Stored items
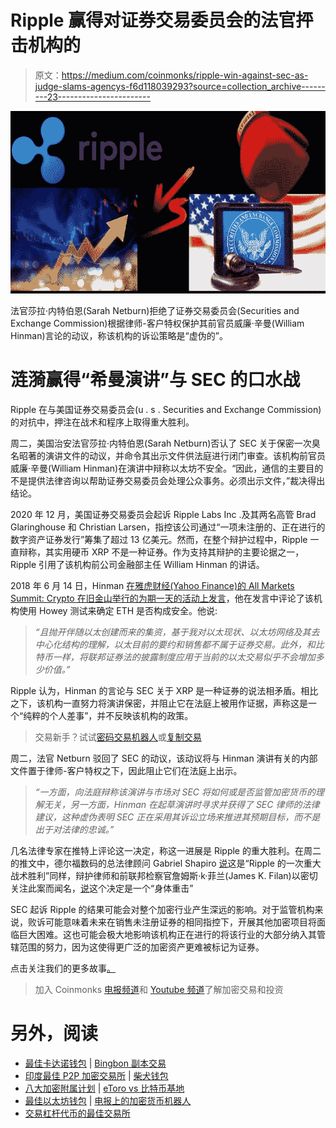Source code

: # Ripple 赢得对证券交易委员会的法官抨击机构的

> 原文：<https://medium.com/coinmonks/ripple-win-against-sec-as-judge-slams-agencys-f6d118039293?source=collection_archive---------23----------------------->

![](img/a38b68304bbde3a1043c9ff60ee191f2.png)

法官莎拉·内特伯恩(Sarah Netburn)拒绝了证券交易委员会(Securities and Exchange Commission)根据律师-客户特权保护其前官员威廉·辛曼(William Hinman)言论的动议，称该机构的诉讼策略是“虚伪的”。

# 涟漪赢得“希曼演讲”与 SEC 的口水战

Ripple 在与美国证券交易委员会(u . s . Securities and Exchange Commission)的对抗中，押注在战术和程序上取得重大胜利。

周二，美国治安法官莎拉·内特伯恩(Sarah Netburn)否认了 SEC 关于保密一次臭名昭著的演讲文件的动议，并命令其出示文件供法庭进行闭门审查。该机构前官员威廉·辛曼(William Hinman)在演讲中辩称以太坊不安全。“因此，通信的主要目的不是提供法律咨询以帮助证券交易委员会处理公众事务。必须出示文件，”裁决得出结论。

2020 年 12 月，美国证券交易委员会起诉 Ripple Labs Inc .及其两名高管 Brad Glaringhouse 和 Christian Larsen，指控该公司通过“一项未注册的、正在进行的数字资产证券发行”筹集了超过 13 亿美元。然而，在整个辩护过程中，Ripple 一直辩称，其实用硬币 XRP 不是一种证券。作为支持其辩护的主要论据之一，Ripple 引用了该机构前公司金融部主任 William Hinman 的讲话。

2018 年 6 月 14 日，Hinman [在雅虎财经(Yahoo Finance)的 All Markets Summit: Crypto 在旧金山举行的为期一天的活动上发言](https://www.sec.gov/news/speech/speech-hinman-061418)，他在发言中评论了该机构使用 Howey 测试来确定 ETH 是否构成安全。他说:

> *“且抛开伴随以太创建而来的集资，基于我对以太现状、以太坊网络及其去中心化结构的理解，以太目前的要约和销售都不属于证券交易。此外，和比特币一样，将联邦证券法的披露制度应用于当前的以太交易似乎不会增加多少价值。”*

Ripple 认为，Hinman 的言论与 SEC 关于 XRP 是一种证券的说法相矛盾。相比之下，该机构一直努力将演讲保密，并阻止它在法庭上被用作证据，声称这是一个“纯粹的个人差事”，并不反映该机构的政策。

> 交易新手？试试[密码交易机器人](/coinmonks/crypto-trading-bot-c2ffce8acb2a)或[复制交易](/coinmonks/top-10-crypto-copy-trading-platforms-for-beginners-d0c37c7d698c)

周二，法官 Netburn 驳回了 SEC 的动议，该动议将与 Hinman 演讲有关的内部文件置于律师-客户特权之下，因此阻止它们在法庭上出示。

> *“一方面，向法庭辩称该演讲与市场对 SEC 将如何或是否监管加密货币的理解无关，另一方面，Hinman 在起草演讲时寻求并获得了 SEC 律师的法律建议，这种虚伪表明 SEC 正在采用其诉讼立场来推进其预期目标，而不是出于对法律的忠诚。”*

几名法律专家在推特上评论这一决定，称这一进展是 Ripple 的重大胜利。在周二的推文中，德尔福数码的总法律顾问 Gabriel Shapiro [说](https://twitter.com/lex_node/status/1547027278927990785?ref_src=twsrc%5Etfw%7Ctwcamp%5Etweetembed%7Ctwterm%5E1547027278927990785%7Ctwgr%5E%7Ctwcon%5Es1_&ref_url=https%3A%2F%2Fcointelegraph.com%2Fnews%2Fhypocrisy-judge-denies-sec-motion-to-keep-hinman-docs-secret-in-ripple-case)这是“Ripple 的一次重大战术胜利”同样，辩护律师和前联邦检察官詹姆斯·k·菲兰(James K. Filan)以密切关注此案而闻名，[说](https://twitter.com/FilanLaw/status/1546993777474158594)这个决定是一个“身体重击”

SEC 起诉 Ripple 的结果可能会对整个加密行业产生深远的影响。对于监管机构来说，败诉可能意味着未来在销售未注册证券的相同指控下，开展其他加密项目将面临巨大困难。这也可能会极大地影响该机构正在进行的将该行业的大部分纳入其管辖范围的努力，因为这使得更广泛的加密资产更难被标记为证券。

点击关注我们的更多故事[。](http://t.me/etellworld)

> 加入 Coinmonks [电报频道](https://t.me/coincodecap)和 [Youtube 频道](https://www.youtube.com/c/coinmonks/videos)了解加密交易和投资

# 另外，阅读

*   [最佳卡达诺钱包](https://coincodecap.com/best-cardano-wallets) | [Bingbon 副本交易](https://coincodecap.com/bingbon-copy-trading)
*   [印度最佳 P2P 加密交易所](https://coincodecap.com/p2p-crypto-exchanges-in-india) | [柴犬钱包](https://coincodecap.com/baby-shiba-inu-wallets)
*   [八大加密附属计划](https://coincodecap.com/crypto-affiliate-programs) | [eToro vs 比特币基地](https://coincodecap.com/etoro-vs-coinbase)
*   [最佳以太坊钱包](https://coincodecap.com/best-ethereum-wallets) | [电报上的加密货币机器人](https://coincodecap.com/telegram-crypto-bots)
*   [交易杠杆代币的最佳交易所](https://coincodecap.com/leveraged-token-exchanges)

==

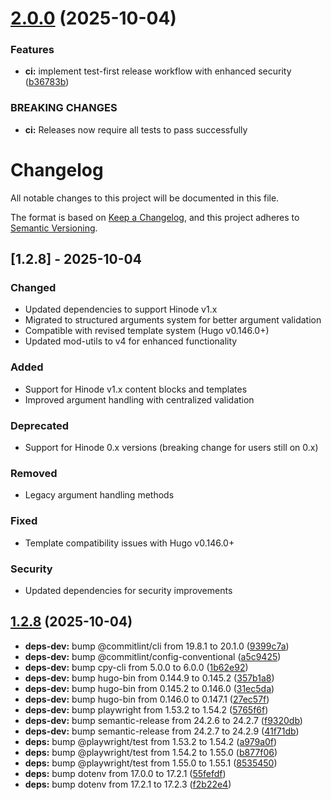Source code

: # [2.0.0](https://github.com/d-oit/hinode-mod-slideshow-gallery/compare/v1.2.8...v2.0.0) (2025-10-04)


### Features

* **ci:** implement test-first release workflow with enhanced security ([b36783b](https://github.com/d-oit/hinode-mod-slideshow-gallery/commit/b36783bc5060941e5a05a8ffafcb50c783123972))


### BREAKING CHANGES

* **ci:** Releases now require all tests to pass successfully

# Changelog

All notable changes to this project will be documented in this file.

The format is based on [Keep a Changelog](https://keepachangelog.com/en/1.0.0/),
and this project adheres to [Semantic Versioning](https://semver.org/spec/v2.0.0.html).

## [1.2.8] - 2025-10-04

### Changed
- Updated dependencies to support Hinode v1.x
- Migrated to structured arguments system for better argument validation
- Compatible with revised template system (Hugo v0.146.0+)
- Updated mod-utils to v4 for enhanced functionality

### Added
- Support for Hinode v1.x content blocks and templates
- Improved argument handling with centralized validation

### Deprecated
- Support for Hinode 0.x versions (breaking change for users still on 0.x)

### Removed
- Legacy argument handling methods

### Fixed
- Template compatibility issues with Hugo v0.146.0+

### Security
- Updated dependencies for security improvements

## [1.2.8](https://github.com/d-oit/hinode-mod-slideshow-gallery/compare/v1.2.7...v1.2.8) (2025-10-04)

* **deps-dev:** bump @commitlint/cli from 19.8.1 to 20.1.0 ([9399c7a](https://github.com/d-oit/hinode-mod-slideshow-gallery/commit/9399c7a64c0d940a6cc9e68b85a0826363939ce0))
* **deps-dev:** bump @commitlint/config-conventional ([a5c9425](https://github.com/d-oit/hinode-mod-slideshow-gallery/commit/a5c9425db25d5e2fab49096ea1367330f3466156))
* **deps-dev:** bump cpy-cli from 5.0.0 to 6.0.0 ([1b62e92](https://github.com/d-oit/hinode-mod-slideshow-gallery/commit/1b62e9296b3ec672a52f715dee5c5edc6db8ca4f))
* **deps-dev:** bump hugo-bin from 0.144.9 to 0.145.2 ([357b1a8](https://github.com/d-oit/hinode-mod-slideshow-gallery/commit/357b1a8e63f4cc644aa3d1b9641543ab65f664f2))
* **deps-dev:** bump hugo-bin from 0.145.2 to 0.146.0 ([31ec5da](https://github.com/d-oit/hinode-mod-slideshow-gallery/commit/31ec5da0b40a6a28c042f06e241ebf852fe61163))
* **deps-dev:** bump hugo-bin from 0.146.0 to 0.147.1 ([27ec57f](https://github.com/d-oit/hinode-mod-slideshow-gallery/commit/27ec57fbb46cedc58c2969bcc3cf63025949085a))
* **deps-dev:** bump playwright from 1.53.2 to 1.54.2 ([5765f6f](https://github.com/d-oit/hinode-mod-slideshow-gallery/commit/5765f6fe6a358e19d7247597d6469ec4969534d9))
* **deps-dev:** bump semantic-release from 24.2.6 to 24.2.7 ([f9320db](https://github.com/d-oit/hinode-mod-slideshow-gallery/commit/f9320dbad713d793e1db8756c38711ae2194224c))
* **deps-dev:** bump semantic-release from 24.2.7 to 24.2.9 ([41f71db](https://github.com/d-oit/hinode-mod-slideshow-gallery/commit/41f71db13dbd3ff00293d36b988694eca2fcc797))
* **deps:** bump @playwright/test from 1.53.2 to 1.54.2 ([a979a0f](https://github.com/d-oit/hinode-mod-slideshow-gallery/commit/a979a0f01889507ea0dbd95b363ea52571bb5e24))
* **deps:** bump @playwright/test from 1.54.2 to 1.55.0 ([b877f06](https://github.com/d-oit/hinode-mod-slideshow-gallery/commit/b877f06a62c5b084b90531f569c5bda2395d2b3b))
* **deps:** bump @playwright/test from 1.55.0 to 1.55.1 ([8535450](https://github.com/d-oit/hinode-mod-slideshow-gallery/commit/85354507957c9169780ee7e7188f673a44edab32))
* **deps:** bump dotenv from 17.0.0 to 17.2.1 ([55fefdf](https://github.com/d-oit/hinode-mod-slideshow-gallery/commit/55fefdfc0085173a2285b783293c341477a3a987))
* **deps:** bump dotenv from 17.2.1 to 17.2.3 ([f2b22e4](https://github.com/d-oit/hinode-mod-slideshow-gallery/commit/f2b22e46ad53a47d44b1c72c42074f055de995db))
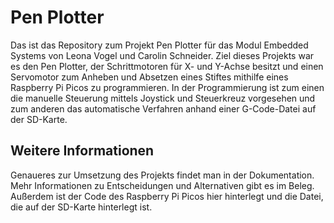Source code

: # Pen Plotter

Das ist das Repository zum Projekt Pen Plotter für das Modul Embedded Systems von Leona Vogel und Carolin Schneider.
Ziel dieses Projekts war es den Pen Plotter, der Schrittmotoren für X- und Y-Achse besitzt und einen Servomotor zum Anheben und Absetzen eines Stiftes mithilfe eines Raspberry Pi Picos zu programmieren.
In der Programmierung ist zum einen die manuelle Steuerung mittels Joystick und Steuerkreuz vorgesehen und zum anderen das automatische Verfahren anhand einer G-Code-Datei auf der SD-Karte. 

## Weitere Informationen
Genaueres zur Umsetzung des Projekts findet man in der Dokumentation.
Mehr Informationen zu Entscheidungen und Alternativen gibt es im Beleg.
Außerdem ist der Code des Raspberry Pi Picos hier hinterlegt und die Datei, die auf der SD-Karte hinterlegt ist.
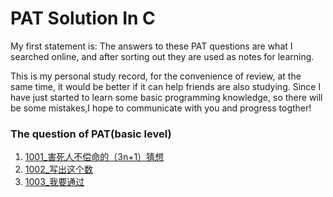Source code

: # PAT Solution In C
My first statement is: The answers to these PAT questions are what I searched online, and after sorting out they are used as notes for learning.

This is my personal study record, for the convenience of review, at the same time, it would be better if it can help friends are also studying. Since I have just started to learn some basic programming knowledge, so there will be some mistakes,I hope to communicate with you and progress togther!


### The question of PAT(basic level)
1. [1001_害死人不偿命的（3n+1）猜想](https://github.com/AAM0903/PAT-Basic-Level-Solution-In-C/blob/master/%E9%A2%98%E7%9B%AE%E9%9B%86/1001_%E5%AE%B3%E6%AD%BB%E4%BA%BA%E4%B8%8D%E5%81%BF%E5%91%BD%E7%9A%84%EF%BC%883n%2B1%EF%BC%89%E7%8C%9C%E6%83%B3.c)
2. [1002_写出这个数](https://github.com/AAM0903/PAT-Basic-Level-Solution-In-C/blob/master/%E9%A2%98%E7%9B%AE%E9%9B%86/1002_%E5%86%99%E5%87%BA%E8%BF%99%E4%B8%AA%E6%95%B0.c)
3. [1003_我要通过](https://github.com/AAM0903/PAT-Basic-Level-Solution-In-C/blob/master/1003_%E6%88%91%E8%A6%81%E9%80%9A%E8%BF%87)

Required action
Which lines above run from the one containing "### Changed" down to the one containing "bump @commitlint/cli from"? Repeat exactly those, both ends included, and nothing else.

Exercise output
### Changed
- Updated dependencies to support Hinode v1.x
- Migrated to structured arguments system for better argument validation
- Compatible with revised template system (Hugo v0.146.0+)
- Updated mod-utils to v4 for enhanced functionality

### Added
- Support for Hinode v1.x content blocks and templates
- Improved argument handling with centralized validation

### Deprecated
- Support for Hinode 0.x versions (breaking change for users still on 0.x)

### Removed
- Legacy argument handling methods

### Fixed
- Template compatibility issues with Hugo v0.146.0+

### Security
- Updated dependencies for security improvements

## [1.2.8](https://github.com/d-oit/hinode-mod-slideshow-gallery/compare/v1.2.7...v1.2.8) (2025-10-04)

* **deps-dev:** bump @commitlint/cli from 19.8.1 to 20.1.0 ([9399c7a](https://github.com/d-oit/hinode-mod-slideshow-gallery/commit/9399c7a64c0d940a6cc9e68b85a0826363939ce0))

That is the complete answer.